Già: «il danaro che produce danaro», l'usura, fu l'ossessione del secondo Pound. Il quale elaborò una dottrina economica ispirata a certi studi eterodossi - di C. H. Douglas, ad esempio - sperando di convertirvi il duce. Non per nulla scrisse: «I tried to educate him», ho tentato di educarlo. Non per nulla nel '39 tornò in patria per convincere Roosevelt a non dichiarare guerra a Roma, inutilmente perché non fu ricevuto. E non per nulla spiegò al ministro della giustizia Usa, che l'aveva messo sotto inchiesta: «Non ho parlato riferendomi a questa guerra, ma per protestare contro un sistema che crea una guerra dopo l'altra».
L'Italia gli pareva «un Paese non corrotto dalla lebbra capitalistica», adatto a realizzare le sue idee. Ma, notò Prezzolini, «la segreteria di Mussolini era più informata su Pound che non Pound sul fascismo». E lo usò.
Basta pensare al memorandum annotato dal segretario del dittatore, dopo aver letto le lettere nelle quali «uncle Ez» anticipava le proprie teorie e chiedeva udienza: «Questo progetto è strampalato, concepito da una mente nebbiosa, sprovvista di ogni senso della realtà... ma tenuto conto dell'affetto che il Pound porta all'Italia, bisognerà fargli presente...».
Dice Luzi: «Anche quegli appunti servono a far luce su un abbaglio nato da un'utopia e dimostrano l'utilizzazione che il regime fece delle sue ingenuità. Le invettive antiebraiche non sono giustificabili: un "error", certo terribile. Ma sappiamo in quale magma di umori Pound le aveva sedimentate, con scopi nei quali non c'era nulla di malvagio, semmai un astratto impulso di giustizia».

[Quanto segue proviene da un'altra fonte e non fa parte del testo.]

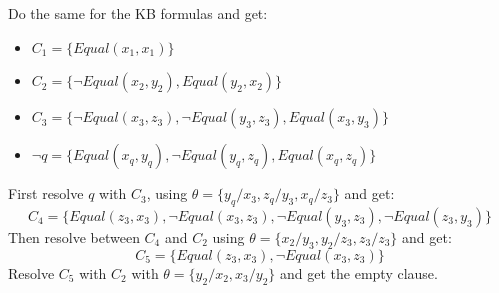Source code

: \documentclass[10pt,a4paper]{article}
\begin{document}
Do the same for the KB formulas and get:
\begin{itemize}
\item $C_1=\lbrace Equal(x_1,x_1) \rbrace$
\item $C_2=\lbrace \neg Equal(x_2,y_2), Equal(y_2,x_2)\rbrace$
\item $C_3=\lbrace \neg Equal(x_3,z_3), \neg Equal(y_3,z_3),  Equal(x_3,y_3) \rbrace$
\item $\neg q= \lbrace Equal(x_q, y_q),\neg Equal(y_q, z_q), Equal(x_q, z_q) \rbrace$
\end{itemize}

First resolve $q$ with $C_3$, using $\theta=\lbrace y_q/x_3, z_q/y_3, x_q/z_3 \rbrace$ and get:
\[C_4=\lbrace Equal(z_3,x_3),\neg Equal(x_3,z_3),\neg Equal(y_3,z_3),\neg Equal(z_3,y_3) \rbrace\]
Then resolve between $C_4$ and $C_2$  using $\theta=\lbrace x_2/y_3, y_2/z_3, z_3/z_3 \rbrace$ and get:
\[C_5= \lbrace Equal(z_3,x_3),\neg Equal(x_3,z_3) \rbrace\]
Resolve $C_5$ with $C_2$ with $\theta=\lbrace y_2/x_2, x_3/y_2 \rbrace$ and get the empty clause.
\end{document}
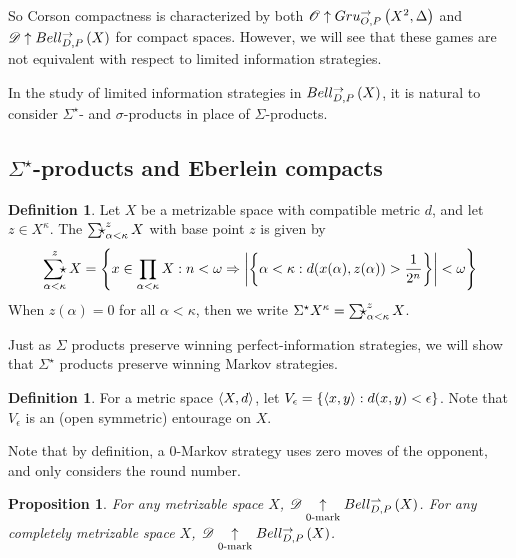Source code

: \documentclass{amsart}
\newtheorem{proposition}[theorem]{Proposition}
\theoremstyle{definition}
\newtheorem{definition}[theorem]{Definition}
\begin{document}
  So Corson compactness is characterized by both
  \(\mathscr{O}\uparrow Gru_{O,P}^{\to}\left({X^2},{\Delta}\right)\) and
  \(\mathscr{D}\uparrow Bell_{D,P}^{\to}\left({X}\right)\) for compact spaces.
  However, we will see that these games are not
  equivalent with respect to limited information strategies.

  In the study of limited information strategies in \(Bell_{D,P}^{\to}\left({X}\right)\),
  it is natural to consider \(\Sigma^\star\)- and \(\sigma\)-products
  in place of \(\Sigma\)-products.


\subsection{\(\Sigma^\star\)-products and Eberlein compacts}

  \begin{definition}
    Let \(X\) be a metrizable space with
    compatible metric \(d\), and let \(z\in X^\kappa\).
    The 
    \(\SigmaStarProd_{\alpha<\kappa}^{z}X\)
    with base point \(z\) is given by
    \[
      \SigmaStarProd_{\alpha<\kappa}^{z}X
        =
      \left\{
        x\in \prod_{\alpha<\kappa}X
      :
        n<\omega
      \Rightarrow
        \left|\left\{
          \alpha<\kappa:d(x(\alpha),z(\alpha))>\frac{1}{2^n}
        \right\}\right|
        <\omega
      \right\}
    \]
    When \(z(\alpha)=0\) for all \(\alpha<\kappa\),
    then we write
    \(\SigmaStarPower{X}{\kappa}=\SigmaStarProd_{\alpha<\kappa}^z X\).
  \end{definition}

  Just as \(\Sigma\) products preserve winning perfect-information strategies,
  we will show that \(\Sigma^\star\) products preserve winning
  Markov strategies.

  \begin{definition}
    For a metric space \(\langle X,d\rangle\), let
    \(V_\epsilon=\{\langle x,y\rangle:d(x,y)<\epsilon\}\). Note that \(V_\epsilon\)
    is an (open symmetric) entourage on \(X\).
  \end{definition}

  Note that by definition, a \(0\)-Markov strategy uses zero moves of
  the opponent, and only considers the round number.

  \begin{proposition}
    For any metrizable space \(X\),
    \(\mathscr{D}\underset{0\text{-mark}}{\uparrow}Bell_{D,P}^{\rightharpoonup}\left({X}\right)\).
    For any completely metrizable space \(X\),
    \(\mathscr{D}\underset{0\text{-mark}}{\uparrow}Bell_{D,P}^{\to}\left({X}\right)\).
  \end{proposition}
\end{document}

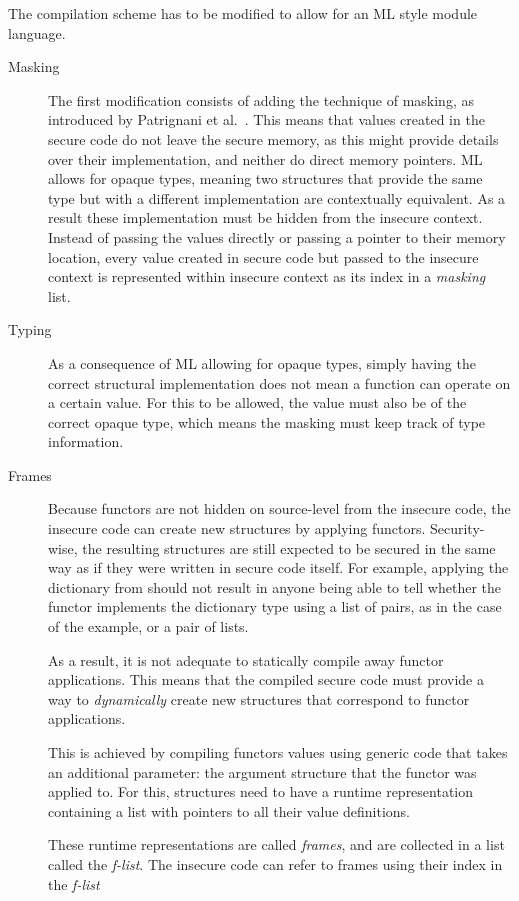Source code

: \documentclass[11pt]{article}
\begin{document}
The compilation scheme has to be modified to allow for an ML style module language.
\begin{description}
\item[Masking] The first modification consists of adding the technique of masking, as introduced by Patrignani et al.~\cite{Patrignani}.
This means that values created in the secure code do not leave the secure memory, as this might provide details over their implementation, and neither do direct memory pointers.
ML allows for opaque types, meaning two structures that provide the same type but with a different implementation are contextually equivalent. 
As a result these implementation must be hidden from the insecure context.
Instead of passing the values directly or passing a pointer to their memory location, every value created in secure code but passed to the insecure context is represented within insecure context as its index in a \emph{masking} list.

\item[Typing]
As a consequence of ML allowing for opaque types, simply having the correct structural implementation does not mean a function can operate on a certain value.
For this to be allowed, the value must also be of the correct opaque type, which means the masking must keep track of type information.

\item[Frames]
Because functors are not hidden on source-level from the insecure code, the insecure code can create new structures by applying functors.
Security-wise, the resulting structures are still expected to be secured in the same way as if they were written in secure code itself.
For example, applying the dictionary from  should not result in anyone being able to tell whether the functor implements the dictionary type using a list of pairs, as in the case of the example, or a pair of lists.

As a result, it is not adequate to statically compile away functor applications.
This means that the compiled secure code must provide a way to \emph{dynamically} create new structures that correspond to functor applications.

This is achieved by compiling functors values using generic code that takes an additional parameter: the argument structure that the functor was applied to.
For this, structures need to have a runtime representation containing a list with pointers to all their value definitions.

These runtime representations are called \emph{frames}, and are collected in a list called the \emph{f-list}.
The insecure code can refer to frames using their index in the \emph{f-list}


\end{description}
\end{document}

Dunque, insiste, «possiamo finalmente liberarlo dalla "radiazione" scattata nel 1945 in America. Fu seppellito in manicomio con il seguente calcolo: meglio un poeta pazzo che un poeta, un grande poeta, traditore. C'era un imbarazzo di fondo: Pound contestava agli americani una decadenza basata su peccati capitali in grado di contraddire l'immagine di sé che gli Usa proponevano. Una cosa insopportabile, al di là dell'Atlantico, poiché c'era del vero».
Luzi rammenta la tragica coerenza che quella specie di cavaliere del Graal mostrò il giorno dell'arresto, il 3 maggio 1945, davanti a un funzionario dell’Fbi: «Se un uomo non è disposto a correre qualche rischio per le sue idee, o le sue idee non valgono niente o non vale niente lui». Tuttavia preferisce lo sfogo che il poeta fece ad Allen Ginsberg nel '67, rompendo il «tempus tacendi» nel quale si proteggeva: «Ho perduto la testa in un uragano».
«È una metafora che compendia l'intero Pound», dice Luzi. «L'uragano al quale alludeva fu certo la guerra, ma forse anche il grandioso e babelico disegno dei Cantos . Lui tentò il poema del Novecento, secolo terribile, frastagliato, diviso. Volle riportare la poesia nella storia, con la radicalità di un'utopia: un lavoro immenso, quasi sacrificale. Non è stato tra gli autori che mi sono venuti incontro "spontaneamente", quanto una presenza acquisita di riflesso, perché di lui mi parlavano tanti amici, da Bilenchi a Montale. Dei suoi versi mi colpisce sempre la capacità di raccogliere pietre rare dalla letteratura di ogni tempo, ed è straordinario come riuscisse a includerle e dare a tutte bellezza. Anche per questo dico che il fascismo non c'entra con lui. C'entrano altre cose, più serie e contraddittorie insieme. Il caso va chiuso. Gli dobbiamo gratitudine per aver contribuito a far rifiorire Dante come un maestro attivo, dopo troppo petrarchismo. Lo vidi un'unica volta, a Spoleto nel '66: mi parve una visione di infelicità. Un’ombra chiusa nel suo segreto».